Task directions:
Your answer should be one number: how many lines below hold the word "alphabet".

Task material:
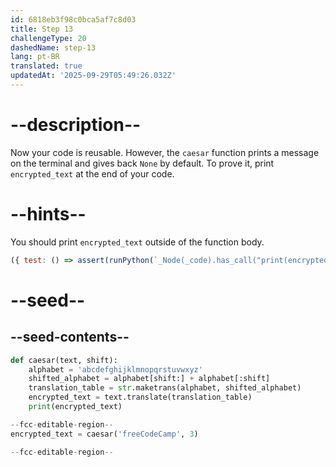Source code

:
```yaml
---
id: 6818eb3f98c0bca5af7c8d03
title: Step 13
challengeType: 20
dashedName: step-13
lang: pt-BR
translated: true
updatedAt: '2025-09-29T05:49:26.032Z'
---
```


# --description--

Now your code is reusable. However, the `caesar` function prints a message on the terminal and gives back `None` by default. To prove it, print `encrypted_text` at the end of your code. 

# --hints--

You should print `encrypted_text` outside of the function body.

```js
({ test: () => assert(runPython(`_Node(_code).has_call("print(encrypted_text)")`)) })
```

# --seed--

## --seed-contents--

```py
def caesar(text, shift):
    alphabet = 'abcdefghijklmnopqrstuvwxyz'
    shifted_alphabet = alphabet[shift:] + alphabet[:shift]
    translation_table = str.maketrans(alphabet, shifted_alphabet)
    encrypted_text = text.translate(translation_table)
    print(encrypted_text)

--fcc-editable-region--
encrypted_text = caesar('freeCodeCamp', 3)

--fcc-editable-region--
```
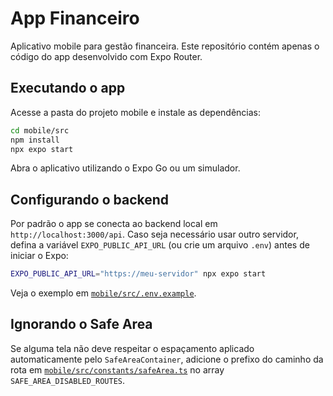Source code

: # App Financeiro

Aplicativo mobile para gestão financeira. Este repositório contém apenas o código do app desenvolvido com Expo Router.

## Executando o app

Acesse a pasta do projeto mobile e instale as dependências:

```sh
cd mobile/src
npm install
npx expo start
```

Abra o aplicativo utilizando o Expo Go ou um simulador.

## Configurando o backend

Por padrão o app se conecta ao backend local em
`http://localhost:3000/api`. Caso seja necessário usar
outro servidor, defina a variável `EXPO_PUBLIC_API_URL` (ou crie um arquivo
`.env`) antes de iniciar o Expo:

```sh
EXPO_PUBLIC_API_URL="https://meu-servidor" npx expo start
```

Veja o exemplo em [`mobile/src/.env.example`](mobile/src/.env.example).

## Ignorando o Safe Area

Se alguma tela não deve respeitar o espaçamento aplicado automaticamente pelo
`SafeAreaContainer`, adicione o prefixo do caminho da rota em
[`mobile/src/constants/safeArea.ts`](mobile/src/constants/safeArea.ts) no array
`SAFE_AREA_DISABLED_ROUTES`.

Response to this exercise:
3